For the successful development and implementation of data science approaches in clinical practice, several challenges and limitations need to be addressed. First, there are methodological challenges—e.g., how to fulfill standard causal inference assumptions (e.g., consistency when there are non-homogeneous exposures), how to model multiple molecular mediators at multiple levels, and how to handle time-varying feedbacks in a complex system. These are active areas of research. Second, evidence derived from these data science by itself is not confirmatory. We note that its promise lies in their symbiosis with, not replacement of, conventional experimental studies and RCTs. The derivation of novel and well-calibrated hypotheses based on robust data science still require stringent validations and experiments. Each approach can benefit from the other, which will, in turn, advance medical sciences and clinical practice. Lastly, milestones needed for data science-assisted medicine to become a reality go beyond methodological advents. The healthcare structure ought to adapt to operate with inter-disciplinary teams (e.g., clinicians, data scientists, epidemiologists, informatics specialists). Additionally, with the growing gap between the amount of data and clinical expertise, the realization of precision medicine warrants continued education for clinicians who interpret data and translate findings into clinical practice. For clinicians who wish to learn more, Table 4 summarizes educational resources.

Table 4

Twelve major resources for clinicians who wish to learn about data science.
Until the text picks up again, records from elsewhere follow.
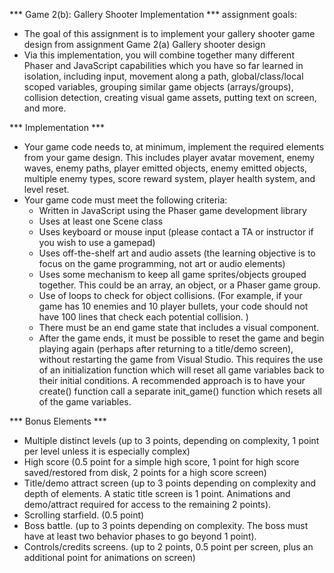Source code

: *** Game 2(b): Gallery Shooter Implementation ***
assignment goals:

- The goal of this assignment is to implement your gallery shooter game design from assignment Game 2(a) Gallery shooter design
- Via this implementation, you will combine together many different Phaser and JavaScript capabilities which you have so far learned in isolation, including input, movement along a path, global/class/local scoped variables, grouping similar game objects (arrays/groups), collision detection, creating visual game assets, putting text on screen, and more.

*** Implementation ***

- Your game code needs to, at minimum, implement the required elements from your game design. This includes player avatar movement, enemy waves, enemy paths, player emitted objects, enemy emitted objects, multiple enemy types, score reward system, player health system, and level reset.
- Your game code must meet the following criteria:
    - Written in JavaScript using the Phaser game development library
    - Uses at least one Scene class
    - Uses keyboard or mouse input (please contact a TA or instructor if you wish to use a gamepad)
    - Uses off-the-shelf art and audio assets (the learning objective is to focus on the game programming, not art or audio elements)
    - Uses some mechanism to keep all game sprites/objects grouped together. This could be an array, an object, or a Phaser game group.
    - Use of loops to check for object collisions. (For example, if your game has 10 enemies and 10 player bullets, your code should not have 100 lines that check each potential collision. )
    - There must be an end game state that includes a visual component.
    - After the game ends, it must be possible to reset the game and begin playing again (perhaps after returning to a title/demo screen), without restarting the game from Visual Studio. This requires the use of an initialization function which will reset all game variables back to their initial conditions. A recommended approach is to have your create() function call a separate init_game() function which resets all of the game variables.

*** Bonus Elements ***
- Multiple distinct levels (up to 3 points, depending on complexity, 1 point per level unless it is especially complex)
- High score (0.5 point for a simple high score, 1 point for high score saved/restored from disk, 2 points for a high score screen)
- Title/demo attract screen (up to 3 points depending on complexity and depth of elements. A static title screen is 1 point. Animations and demo/attract required for access to the remaining 2 points).
- Scrolling starfield. (0.5 point)
- Boss battle. (up to 3 points depending on complexity. The boss must have at least two behavior phases to go beyond 1 point). 
- Controls/credits screens. (up to 2 points, 0.5 point per screen, plus an additional point for animations on screen)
Topic	Type	Platform/Resource	Content summary
Data science (in general)	MOOC	Kahn academy	An online course that covers a wide range of topics about statistical analyses
	MOOC	Coursera: data science specialization	An online course that provides a broad overview of data science
	MOOC	edX: introduction to probability (HarvardX STAT110x)	An online course that introduces the basics of probability theories, which are fundamental for data science, statistics, and causal inference
	MOOC	Stanford: statistical learning	An online learning course that offers an introduction to various statistical learning (including machine learning) approaches
	Textbook	An Introduction to Statistical Learning	A well-written introductory textbook that is used in the statistical learning course (see above)
	Paper	BMJ: research methods & reporting	BMJ series introduces important topics of epidemiology and biostatistics to help clinicians interpret the medical literature
	Paper	JAMA: guide to statistics and medicine	JAMA series introduces important statistical techniques to help clinicians interpret the medical literature
Machine learning	MOOC	Coursera: machine learning	One of the most popular machine learning courses (as of January 2021, 3.9 million students have been enrolled). This introductory course provides an overview of various machine learning algorithms
	MOOC	Coursera: Deep learning specialization	A more detailed online course that covers the basics and applications of various deep learning algorithms
Causal inference	MOOC	edX: Causal diagrams (HarvardX PH559x)	An online course that introduces an overview of causal diagrams in clinical research
	MOOC	Coursera: A crash course in causality	An online course offered that provides an introductory overview of causal inference theories and approaches
	Textbook	Causal Inference in Statistics: A Primer (64)	Introductory-level textbook that covers important topics in causal inference (e.g., causal diagram)
	Textbook	Causal Inference: What if (15)	Comprehensive intermediate-level textbook that provides the concepts of and methods for causal inference in clinical research
Programming	MOOC	Coursera: foundations using R specialization	An online course that provides a broad overview of R programing
	Others	DataCamp	A collection of introductory video lectures and hand-on coding practices in several programing languages (e.g., R, python)

MOOC, massive open online course; BMJ, British Medical Journal; JAMA, Journal of the American Medical Association.

All of the listed MOOCs are publicly-available without fee.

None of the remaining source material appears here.